About this exercise =
Reproduce the records without their pictures, keeping every word as it is.

Given information =
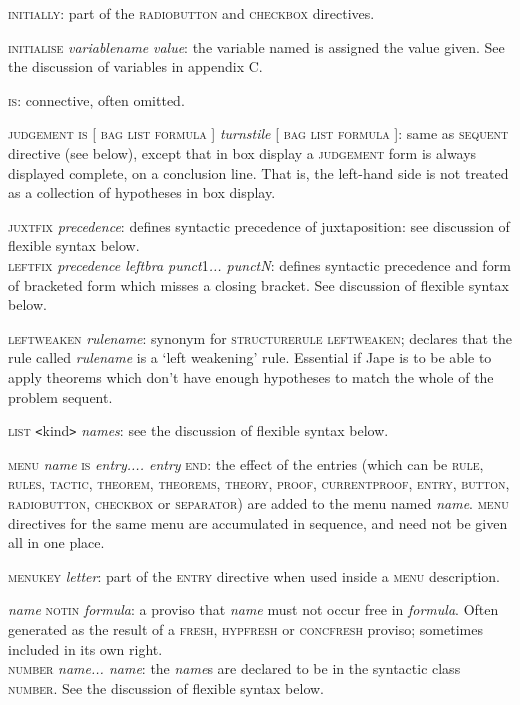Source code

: \documentclass[11pt]{book}
\begin{document}
\textsc{initially}: part of the \textsc{radiobutton} and \textsc{checkbox} directives.


\textsc{initialise} \textit{variablename} \textit{value}: the variable named is assigned the value given. See the discussion of variables in appendix C.


\textsc{is}: connective, often omitted.


\textsc{judgement is} [ \textsc{bag} {\textbar} \textsc{list} {\textbar} \textsc{formula} ] \textit{turnstile} [ \textsc{bag} {\textbar} \textsc{list} {\textbar} \textsc{formula} ]: same as \textsc{sequent} directive (see below), except that in box display a \textsc{judgement} form is always displayed complete, on a conclusion line. That is, the left-hand side is not treated as a collection of hypotheses in box display.


\textsc{juxtfix} \textit{precedence}: defines syntactic precedence of juxtaposition: see discussion of flexible syntax below.\\
\textsc{leftfix} \textit{precedence leftbra punct}1\textit{... punctN}: defines syntactic precedence and form of bracketed form which misses a closing bracket. See discussion of flexible syntax below.


\textsc{leftweaken} \textit{rulename}: synonym for \textsc{structurerule} \textsc{leftweaken}; declares that the rule called \textit{rulename} is a `left weakening' rule. Essential if Jape is to be able to apply theorems which don't have enough hypotheses to match the whole of the problem sequent.


\textsc{list \texttt{<}}kind\textsc{\texttt{>}} \textit{names}: see the discussion of flexible syntax below.


\textsc{menu} \textit{name} \textsc{is} \textit{entry.... entry} \textsc{end}: the effect of the entries (which can be \textsc{rule, rules, tactic, theorem, theorems, theory, proof, currentproof, entry, button, radiobutton, checkbox} or \textsc{separator)} are added to the menu named \textit{name}. \textsc{menu} directives for the same menu are accumulated in sequence, and need not be given all in one place.


\textsc{menukey} \textit{letter}: part of the \textsc{entry} directive when used inside a \textsc{menu} description.


\textit{name} \textsc{notin} \textit{formula}: a proviso that \textit{name} must not occur free in \textit{formula}. Often generated as the result of a \textsc{fresh, hypfresh} or \textsc{concfresh} proviso; sometimes included in its own right.\\
\textsc{number} \textit{name... name}: the \textit{name}s are declared to be in the syntactic class \textsc{number}. See the discussion of flexible syntax below.
\end{document}
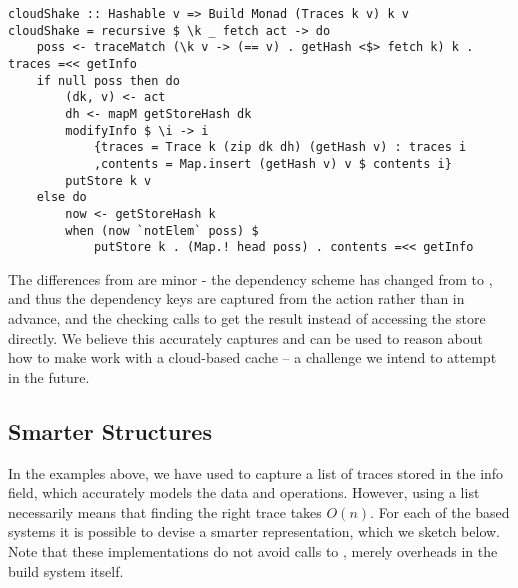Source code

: \begin{verbatim}
cloudShake :: Hashable v => Build Monad (Traces k v) k v
cloudShake = recursive $ \k _ fetch act -> do
    poss <- traceMatch (\k v -> (== v) . getHash <$> fetch k) k . traces =<< getInfo
    if null poss then do
        (dk, v) <- act
        dh <- mapM getStoreHash dk
        modifyInfo $ \i -> i
            {traces = Trace k (zip dk dh) (getHash v) : traces i
            ,contents = Map.insert (getHash v) v $ contents i}
        putStore k v
    else do
        now <- getStoreHash k
        when (now `notElem` poss) $
            putStore k . (Map.! head poss) . contents =<< getInfo
\end{verbatim}

The differences from  are minor - the dependency scheme has changed from  to , and thus the dependency keys  are captured from the action rather than in advance, and the checking calls  to get the result instead of accessing the store directly. We believe this accurately captures and can be used to reason about how to make \Shake work with a cloud-based cache -- a challenge we intend to attempt in the future.

\subsection{Smarter \hs{[Trace]} Structures}\label{sec-smart-traces}

In the examples above, we have used \hs{[Trace]} to capture a list of traces stored in the info field, which accurately models the data and operations. However, using a list necessarily means that finding the right trace takes $O(n)$. For each of the  based systems it is possible to devise a smarter representation, which we sketch below. Note that these implementations do not avoid calls to , merely overheads in the build system itself.

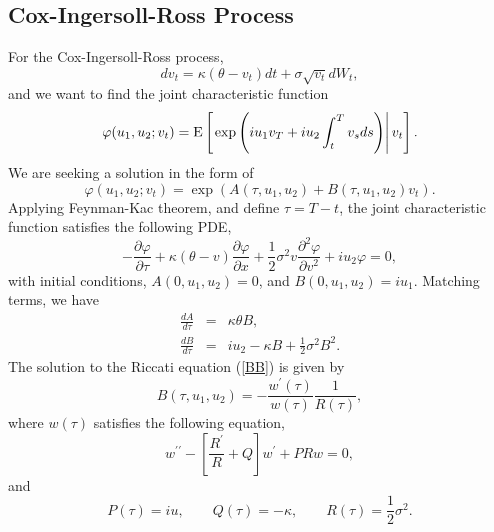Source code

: \documentclass[12pt]{article}
\begin{document}
  \subsection{Cox-Ingersoll-Ross Process}

    For the Cox-Ingersoll-Ross process,
    \begin{equation}
      dv_t = \kappa(\theta - v_t)dt + \sigma\sqrt{v_t}dW_t,
    \end{equation}
    and we want to find the joint characteristic function
    \begin{equation}
      \varphi(u_1,u_2;v_t)={\rm E}\left[\left. \exp\left(iu_1v_T+iu_2\int_t^Tv_sds\right)\right| v_t\right].
    \end{equation}
    We are seeking a solution in the form of
    \begin{equation}
      \varphi(u_1,u_2;v_t)=\exp\left(A(\tau,u_1,u_2)+B(\tau,u_1,u_2)v_t\right).
    \end{equation}
    Applying Feynman-Kac theorem, and define $\tau=T-t$, the joint characteristic function satisfies the following PDE,
    \begin{equation}
      -\frac{\partial \varphi}{\partial \tau}
      + \kappa(\theta - v)\frac{\partial \varphi}{\partial x}
      +\frac{1}{2}\sigma^2v\frac{\partial^2 \varphi}{\partial v^2}
      +iu_2\varphi = 0,
    \end{equation}
    with initial conditions, $A(0,u_1,u_2)=0$, and $B(0,u_1,u_2)=iu_1$. Matching terms, we have
    \begin{eqnarray}
      \frac{dA}{d\tau} &=& \kappa\theta B, \label{AA} \\
      \frac{dB}{d\tau} &=& iu_2 - \kappa B + \frac{1}{2}\sigma^2B^2. \label{BB}
    \end{eqnarray}
    The solution to the Riccati equation (\ref{BB}) is given by
    \begin{equation}
      B(\tau,u_1,u_2)=-\frac{w^{\prime}(\tau)}{w(\tau)}\frac{1}{R(\tau)},
    \end{equation}
    where $w(\tau)$ satisfies the following equation,
    \begin{equation}
      w^{\prime\prime}-\left[\frac{R^{\prime}}{R}+Q\right]w^{\prime}+PRw=0,
    \end{equation}
    and
    \begin{equation}
      P(\tau) = iu, \quad\quad Q(\tau)=-\kappa, \quad\quad R(\tau)=\frac{1}{2}\sigma^2.
    \end{equation}


\end{document}
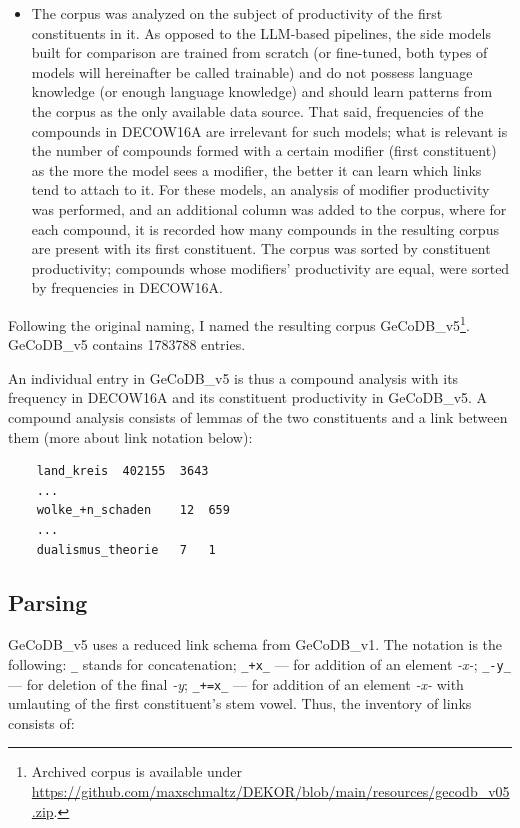 \documentclass[11pt]{article}
\begin{document}
\begin{itemize}
    \item The corpus was analyzed on the subject of productivity of the first constituents in it. As opposed to the LLM-based pipelines, the side models built for comparison are trained from scratch (or fine-tuned, both types of models will hereinafter be called trainable) and do not possess language knowledge (or enough language knowledge) and should learn patterns from the corpus as the only available data source. That said, frequencies of the compounds in DECOW16A are irrelevant for such models; what is relevant is the number of compounds formed with a certain modifier (first constituent) as the more the model sees a modifier, the better it can learn which links tend to attach to it. For these models, an analysis of modifier productivity was performed, and an additional column was added to the corpus, where for each compound, it is recorded how many compounds in the resulting corpus are present with its first constituent. The corpus was sorted by constituent productivity; compounds whose modifiers' productivity are equal, were sorted by frequencies in DECOW16A.
    
\end{itemize}

Following the original naming, I named the resulting corpus GeCoDB\_v5\footnote{Archived corpus is available under \url{https://github.com/maxschmaltz/DEKOR/blob/main/resources/gecodb_v05.zip}.}. GeCoDB\_v5 contains 1783788 entries.

An individual entry in GeCoDB\_v5 is thus a compound analysis with its frequency in DECOW16A and its constituent productivity in GeCoDB\_v5. A compound analysis consists of lemmas of the two constituents and a link between them (more about link notation below):

\begin{verbatim}
    land_kreis	402155	3643
    ...
    wolke_+n_schaden	12	659
    ...
    dualismus_theorie	7	1
\end{verbatim}


\subsection{Parsing}

GeCoDB\_v5 uses a reduced link schema from GeCoDB\_v1. The notation is the following: \texttt{\_} stands for concatenation; \texttt{\_+x\_} --- for addition of an element \textit{-x-}; \texttt{\_-y\_} --- for deletion of the final \textit{-y}; \texttt{\_+=x\_} --- for addition of an element \textit{-x-} with umlauting of the first constituent's stem vowel. Thus, the inventory of links consists of:
\end{document}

Task result =
Source code

: \documentclass[11pt]{book}
\begin{document}
\textsc{initially}: part of the \textsc{radiobutton} and \textsc{checkbox} directives.


\textsc{initialise} \textit{variablename} \textit{value}: the variable named is assigned the value given. See the discussion of variables in appendix C.


\textsc{is}: connective, often omitted.


\textsc{judgement is} [ \textsc{bag} {\textbar} \textsc{list} {\textbar} \textsc{formula} ] \textit{turnstile} [ \textsc{bag} {\textbar} \textsc{list} {\textbar} \textsc{formula} ]: same as \textsc{sequent} directive (see below), except that in box display a \textsc{judgement} form is always displayed complete, on a conclusion line. That is, the left-hand side is not treated as a collection of hypotheses in box display.


\textsc{juxtfix} \textit{precedence}: defines syntactic precedence of juxtaposition: see discussion of flexible syntax below.\\
\textsc{leftfix} \textit{precedence leftbra punct}1\textit{... punctN}: defines syntactic precedence and form of bracketed form which misses a closing bracket. See discussion of flexible syntax below.


\textsc{leftweaken} \textit{rulename}: synonym for \textsc{structurerule} \textsc{leftweaken}; declares that the rule called \textit{rulename} is a `left weakening' rule. Essential if Jape is to be able to apply theorems which don't have enough hypotheses to match the whole of the problem sequent.


\textsc{list \texttt{<}}kind\textsc{\texttt{>}} \textit{names}: see the discussion of flexible syntax below.


\textsc{menu} \textit{name} \textsc{is} \textit{entry.... entry} \textsc{end}: the effect of the entries (which can be \textsc{rule, rules, tactic, theorem, theorems, theory, proof, currentproof, entry, button, radiobutton, checkbox} or \textsc{separator)} are added to the menu named \textit{name}. \textsc{menu} directives for the same menu are accumulated in sequence, and need not be given all in one place.


\textsc{menukey} \textit{letter}: part of the \textsc{entry} directive when used inside a \textsc{menu} description.


\textit{name} \textsc{notin} \textit{formula}: a proviso that \textit{name} must not occur free in \textit{formula}. Often generated as the result of a \textsc{fresh, hypfresh} or \textsc{concfresh} proviso; sometimes included in its own right.\\
\textsc{number} \textit{name... name}: the \textit{name}s are declared to be in the syntactic class \textsc{number}. See the discussion of flexible syntax below.
\end{document}
Source code

: \begin{verbatim}
cloudShake :: Hashable v => Build Monad (Traces k v) k v
cloudShake = recursive $ \k _ fetch act -> do
    poss <- traceMatch (\k v -> (== v) . getHash <$> fetch k) k . traces =<< getInfo
    if null poss then do
        (dk, v) <- act
        dh <- mapM getStoreHash dk
        modifyInfo $ \i -> i
            {traces = Trace k (zip dk dh) (getHash v) : traces i
            ,contents = Map.insert (getHash v) v $ contents i}
        putStore k v
    else do
        now <- getStoreHash k
        when (now `notElem` poss) $
            putStore k . (Map.! head poss) . contents =<< getInfo
\end{verbatim}

The differences from  are minor - the dependency scheme has changed from  to , and thus the dependency keys  are captured from the action rather than in advance, and the checking calls  to get the result instead of accessing the store directly. We believe this accurately captures and can be used to reason about how to make \Shake work with a cloud-based cache -- a challenge we intend to attempt in the future.

\subsection{Smarter \hs{[Trace]} Structures}\label{sec-smart-traces}

In the examples above, we have used \hs{[Trace]} to capture a list of traces stored in the info field, which accurately models the data and operations. However, using a list necessarily means that finding the right trace takes $O(n)$. For each of the  based systems it is possible to devise a smarter representation, which we sketch below. Note that these implementations do not avoid calls to , merely overheads in the build system itself.

Source code

: \documentclass[12pt]{article}
\begin{document}
  \subsection{Cox-Ingersoll-Ross Process}

    For the Cox-Ingersoll-Ross process,
    \begin{equation}
      dv_t = \kappa(\theta - v_t)dt + \sigma\sqrt{v_t}dW_t,
    \end{equation}
    and we want to find the joint characteristic function
    \begin{equation}
      \varphi(u_1,u_2;v_t)={\rm E}\left[\left. \exp\left(iu_1v_T+iu_2\int_t^Tv_sds\right)\right| v_t\right].
    \end{equation}
    We are seeking a solution in the form of
    \begin{equation}
      \varphi(u_1,u_2;v_t)=\exp\left(A(\tau,u_1,u_2)+B(\tau,u_1,u_2)v_t\right).
    \end{equation}
    Applying Feynman-Kac theorem, and define $\tau=T-t$, the joint characteristic function satisfies the following PDE,
    \begin{equation}
      -\frac{\partial \varphi}{\partial \tau}
      + \kappa(\theta - v)\frac{\partial \varphi}{\partial x}
      +\frac{1}{2}\sigma^2v\frac{\partial^2 \varphi}{\partial v^2}
      +iu_2\varphi = 0,
    \end{equation}
    with initial conditions, $A(0,u_1,u_2)=0$, and $B(0,u_1,u_2)=iu_1$. Matching terms, we have
    \begin{eqnarray}
      \frac{dA}{d\tau} &=& \kappa\theta B, \label{AA} \\
      \frac{dB}{d\tau} &=& iu_2 - \kappa B + \frac{1}{2}\sigma^2B^2. \label{BB}
    \end{eqnarray}
    The solution to the Riccati equation (\ref{BB}) is given by
    \begin{equation}
      B(\tau,u_1,u_2)=-\frac{w^{\prime}(\tau)}{w(\tau)}\frac{1}{R(\tau)},
    \end{equation}
    where $w(\tau)$ satisfies the following equation,
    \begin{equation}
      w^{\prime\prime}-\left[\frac{R^{\prime}}{R}+Q\right]w^{\prime}+PRw=0,
    \end{equation}
    and
    \begin{equation}
      P(\tau) = iu, \quad\quad Q(\tau)=-\kappa, \quad\quad R(\tau)=\frac{1}{2}\sigma^2.
    \end{equation}


\end{document}
 \documentclass[11pt]{article}
\begin{document}
\begin{itemize}
    \item The corpus was analyzed on the subject of productivity of the first constituents in it. As opposed to the LLM-based pipelines, the side models built for comparison are trained from scratch (or fine-tuned, both types of models will hereinafter be called trainable) and do not possess language knowledge (or enough language knowledge) and should learn patterns from the corpus as the only available data source. That said, frequencies of the compounds in DECOW16A are irrelevant for such models; what is relevant is the number of compounds formed with a certain modifier (first constituent) as the more the model sees a modifier, the better it can learn which links tend to attach to it. For these models, an analysis of modifier productivity was performed, and an additional column was added to the corpus, where for each compound, it is recorded how many compounds in the resulting corpus are present with its first constituent. The corpus was sorted by constituent productivity; compounds whose modifiers' productivity are equal, were sorted by frequencies in DECOW16A.
    
\end{itemize}

Following the original naming, I named the resulting corpus GeCoDB\_v5\footnote{Archived corpus is available under \url{https://github.com/maxschmaltz/DEKOR/blob/main/resources/gecodb_v05.zip}.}. GeCoDB\_v5 contains 1783788 entries.

An individual entry in GeCoDB\_v5 is thus a compound analysis with its frequency in DECOW16A and its constituent productivity in GeCoDB\_v5. A compound analysis consists of lemmas of the two constituents and a link between them (more about link notation below):

\begin{verbatim}
    land_kreis	402155	3643
    ...
    wolke_+n_schaden	12	659
    ...
    dualismus_theorie	7	1
\end{verbatim}


\subsection{Parsing}

GeCoDB\_v5 uses a reduced link schema from GeCoDB\_v1. The notation is the following: \texttt{\_} stands for concatenation; \texttt{\_+x\_} --- for addition of an element \textit{-x-}; \texttt{\_-y\_} --- for deletion of the final \textit{-y}; \texttt{\_+=x\_} --- for addition of an element \textit{-x-} with umlauting of the first constituent's stem vowel. Thus, the inventory of links consists of:
\end{document}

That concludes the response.